• **Problem description**
Filter the entries beneath this task, copying only the lines that hold the word "driver".

** Data follows **

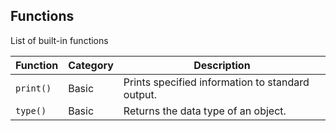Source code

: ## Functions
List of built-in functions

Function | Category | Description
--- | --- | ---
`print()` | Basic | Prints specified information to standard output.
`type()` | Basic | Returns the data type of an object.
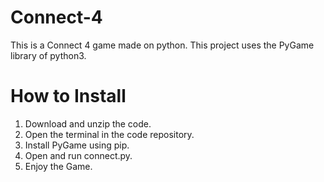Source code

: # Connect-4

This is a Connect 4 game made on python.
This project uses the PyGame library of python3.

# How to Install
1. Download and unzip the code.
2. Open the terminal in the code repository.
3. Install PyGame using pip.
4. Open and run connect.py.
5. Enjoy the Game.
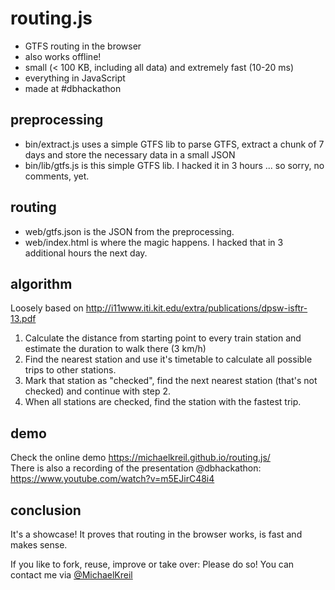 # routing.js
- GTFS routing in the browser
- also works offline!
- small (< 100 KB, including all data) and extremely fast (10-20 ms)
- everything in JavaScript
- made at #dbhackathon

## preprocessing
- bin/extract.js uses a simple GTFS lib to parse GTFS, extract a chunk of 7 days and store the necessary data in a small JSON
- bin/lib/gtfs.js is this simple GTFS lib. I hacked it in 3 hours ... so sorry, no comments, yet.

## routing
- web/gtfs.json is the JSON from the preprocessing.
- web/index.html is where the magic happens. I hacked that in 3 additional hours the next day.

## algorithm
Loosely based on <http://i11www.iti.kit.edu/extra/publications/dpsw-isftr-13.pdf>
1. Calculate the distance from starting point to every train station and estimate the duration to walk there (3 km/h)
2. Find the nearest station and use it's timetable to calculate all possible trips to other stations.
3. Mark that station as "checked", find the next nearest station (that's not checked) and continue with step 2.
4. When all stations are checked, find the station with the fastest trip.

## demo
Check the online demo <https://michaelkreil.github.io/routing.js/>  
There is also a recording of the presentation @dbhackathon: https://www.youtube.com/watch?v=m5EJirC48i4

## conclusion
It's a showcase! It proves that routing in the browser works, is fast and makes sense.

If you like to fork, reuse, improve or take over: Please do so! You can contact me via [@MichaelKreil](https://twitter.com/michaelkreil/)
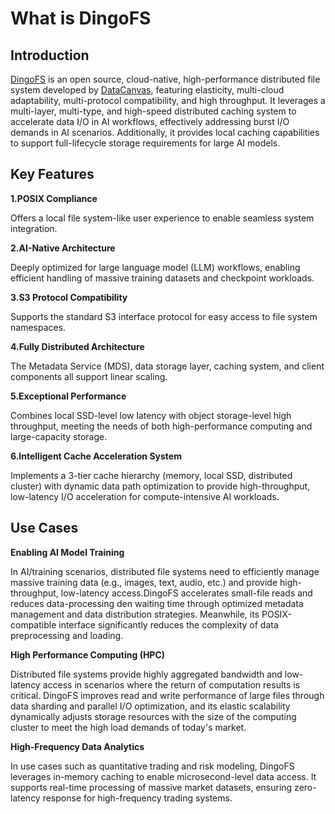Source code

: # What is DingoFS

## Introduction

[DingoFS](https://github.com/dingodb/dingofs) is an open source, cloud-native, high-performance distributed file system developed by [DataCanvas](https://www.datacanvas.com/), featuring elasticity, multi-cloud adaptability, multi-protocol compatibility, and high throughput. It leverages a multi-layer, multi-type, and high-speed distributed caching system to accelerate data I/O in AI workflows, effectively addressing burst I/O demands in AI scenarios. Additionally, it provides local caching capabilities to support full-lifecycle storage requirements for large AI models.

## Key Features

**1.POSIX Compliance**

Offers a local file system-like user experience to enable seamless system integration.

**2.AI-Native Architecture**

Deeply optimized for large language model (LLM) workflows, enabling efficient handling of massive training datasets and checkpoint workloads.

**3.S3 Protocol Compatibility**

Supports the standard S3 interface protocol for easy access to file system namespaces.

**4.Fully Distributed Architecture**

The Metadata Service (MDS), data storage layer, caching system, and client components all support linear scaling.

**5.Exceptional Performance**

Combines local SSD-level low latency with object storage-level high throughput, meeting the needs of both high-performance computing and large-capacity storage.

**6.Intelligent Cache Acceleration System**

Implements a 3-tier cache hierarchy (memory, local SSD, distributed cluster) with dynamic data path optimization to provide high-throughput, low-latency I/O acceleration for compute-intensive AI workloads.

## Use Cases

**Enabling AI Model Training**

In AI/training scenarios, distributed file systems need to efficiently manage massive training data (e.g., images, text, audio, etc.) and provide high-throughput, low-latency access.DingoFS accelerates small-file reads and reduces data-processing den waiting time through optimized metadata management and data distribution strategies. Meanwhile, its POSIX-compatible interface significantly reduces the complexity of data preprocessing and loading.

**High Performance Computing (HPC)**

Distributed file systems provide highly aggregated bandwidth and low-latency access in scenarios where the return of computation results is critical. DingoFS improves read and write performance of large files through data sharding and parallel I/O optimization, and its elastic scalability dynamically adjusts storage resources with the size of the computing cluster to meet the high load demands of today's market.

**High-Frequency Data Analytics**

In use cases such as quantitative trading and risk modeling, DingoFS leverages in-memory caching to enable microsecond-level data access. It supports real-time processing of massive market datasets, ensuring zero-latency response for high-frequency trading systems.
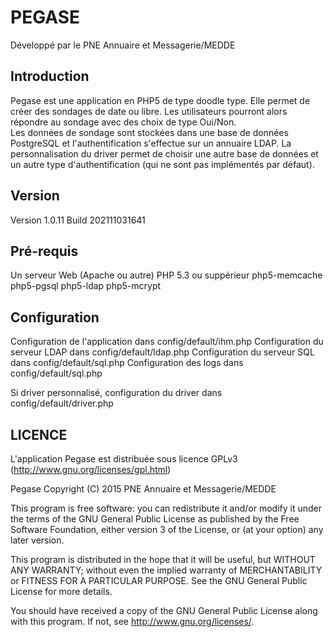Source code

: PEGASE
======

Développé par le PNE Annuaire et Messagerie/MEDDE

Introduction
------------

Pegase est une application en PHP5 de type doodle type. Elle permet de créer des sondages de date ou libre. Les utilisateurs pourront alors répondre au sondage avec des choix de type Oui/Non.  
Les données de sondage sont stockées dans une base de données PostgreSQL et l'authentification s'effectue sur un annuaire LDAP. La personnalisation du driver permet de choisir une autre base de données et un autre type d'authentification (qui ne sont pas implémentés par défaut).

Version
-------

Version 1.0.11
Build 202111031641

Pré-requis
------------

Un serveur Web (Apache ou autre)
PHP 5.3 ou suppérieur
php5-memcache
php5-pgsql
php5-ldap
php5-mcrypt

Configuration
-------------

Configuration de l'application dans config/default/ihm.php
Configuration du serveur LDAP dans config/default/ldap.php
Configuration du serveur SQL dans config/default/sql.php
Configuration des logs dans config/default/sql.php

Si driver personnalisé, configuration du driver dans config/default/driver.php

LICENCE
-------

L'application Pegase est distribuée sous licence GPLv3 (http://www.gnu.org/licenses/gpl.html)

Pegase Copyright (C) 2015 PNE Annuaire et Messagerie/MEDDE

This program is free software: you can redistribute it and/or modify it under the terms of the GNU General Public License as published by the Free Software Foundation, either version 3 of the License, or (at your option) any later version.

This program is distributed in the hope that it will be useful, but WITHOUT ANY WARRANTY; without even the implied warranty of MERCHANTABILITY or FITNESS FOR A PARTICULAR PURPOSE. See the GNU General Public License for more details.

You should have received a copy of the GNU General Public License along with this program. If not, see http://www.gnu.org/licenses/.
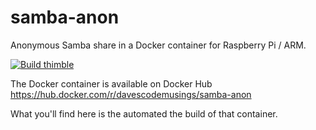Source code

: # samba-anon
Anonymous Samba share in a Docker container for Raspberry Pi / ARM.

[![Build thimble](https://github.com/DavesCodeMusings/thimble/actions/workflows/build.yml/badge.svg?branch=main)](https://github.com/DavesCodeMusings/thimble/actions/workflows/docker-image.yml)

The Docker container is available on Docker Hub https://hub.docker.com/r/davescodemusings/samba-anon

What you'll find here is the automated the build of that container.
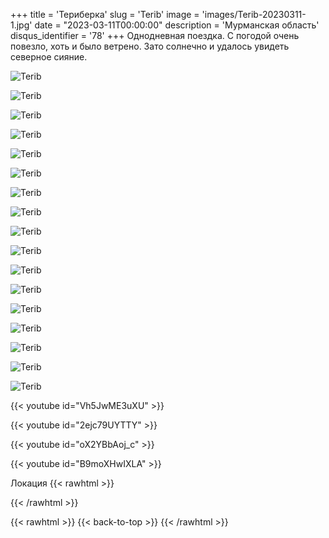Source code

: +++
title = 'Териберка'
slug = 'Terib'
image = 'images/Terib-20230311-1.jpg'
date = "2023-03-11T00:00:00"
description = 'Мурманская область'
disqus_identifier = '78'
+++
Однодневная поездка. С погодой очень повезло, хоть и было ветрено. Зато солнечно и удалось увидеть северное сияние.

![Terib](/images/Terib-20230311-2.jpg)

![Terib](/images/Terib-20230311-3.jpg)

![Terib](/images/Terib-20230311-4.jpg)

![Terib](/images/Terib-20230311-5.jpg)

![Terib](/images/Terib-20230311-6.jpg)

![Terib](/images/Terib-20230311-7.jpg)

![Terib](/images/Terib-20230311-8.jpg)

![Terib](/images/Terib-20230311-9.jpg)

![Terib](/images/Terib-20230311-10.jpg)

![Terib](/images/Terib-20230311-11.jpg)

![Terib](/images/Terib-20230311-12.jpg)

![Terib](/images/Terib-20230311-13.jpg)

![Terib](/images/Terib-20230311-14.jpg)

![Terib](/images/Terib-20230311-15.jpg)

![Terib](/images/Terib-20230311-16.jpg)

![Terib](/images/Terib-20230311-17.jpg)

![Terib](/images/Terib-20230311-18.jpg)

{{< youtube id="Vh5JwME3uXU" >}}

{{< youtube id="2ejc79UYTTY" >}}

{{< youtube id="oX2YBbAoj_c" >}}

{{< youtube id="B9moXHwIXLA" >}}

Локация
{{< rawhtml >}}
<div class="yandex-map-container">
<script type="text/javascript" charset="utf-8" async src="https://api-maps.yandex.ru/services/constructor/1.0/js/?um=constructor%3Abdca7ee2052e1667b0a4403d0228fcdd16f9055f60838fed32bb9d9301593656&amp;width=800&amp;height=400&amp;lang=ru_RU&amp;scroll=true"></script>
</div>
{{< /rawhtml >}}

{{< rawhtml >}}
{{< back-to-top >}}
{{< /rawhtml >}}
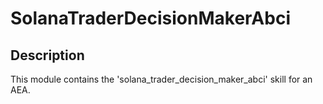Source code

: # SolanaTraderDecisionMakerAbci

## Description

This module contains the 'solana_trader_decision_maker_abci' skill for an AEA.
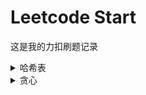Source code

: # Leetcode Start
这是我的力扣刷题记录

<details>
  <summary>哈希表</summary>

## 2391. 收集垃圾的最少总时间
+ `哈希表`
+ [Question Description](https://leetcode.cn/problems/minimum-amount-of-time-to-collect-garbage/description/)  
+ [Solution](/2391/ABOUT.md)
+ [Code](/2391/2391.cpp)

## 3146. 两个字符串的排列差
+ `哈希表`
+ [Question Description](https://leetcode.cn/problems/permutation-difference-between-two-strings/description/)
+ [Solution](/3146/ABOUT.md)
+ [Code](/3146/3146.cpp)

## 2225. 找出输掉零场或一场比赛的玩家
+ `哈希表`
+ [Question Description](https://leetcode.cn/problems/find-players-with-zero-or-one-losses/description/)
+ [Solution](/2225/ABOUT.md)
+ [Code](/2225/2225.cpp)

</details>

<details>
  <summary>贪心</summary>

## 2589. 完成所有任务的最少时间
+ `贪心`
+ [题目链接](https://leetcode.cn/problems/minimum-time-to-complete-all-tasks/description/)
+ [Solution](/2589/ABOUT.md)
+ [Code](/2589/2589.cpp)

## 2244. 完成所有任务需要的最少轮数
+ `贪心`  
+ [Question Description](https://leetcode.cn/problems/minimum-rounds-to-complete-all-tasks/description/)  
+ [Solution](/2244/ABOUT.md)
+ [Code](/2244/2244.cpp)

## 1953. 你可以工作的最大周数
+ `贪心`
+ [题目链接](https://leetcode.cn/problems/maximum-number-of-weeks-for-which-you-can-work/description/)
+ [Solution](/1953/ABOUT.md)
+ [Code](/1953/1953.cpp)

</details>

** End of Data **

• **Answer space**
Les données de sondage sont stockées dans une base de données PostgreSQL et l'authentification s'effectue sur un annuaire LDAP. La personnalisation du driver permet de choisir une autre base de données et un autre type d'authentification (qui ne sont pas implémentés par défaut).
Si driver personnalisé, configuration du driver dans config/default/driver.php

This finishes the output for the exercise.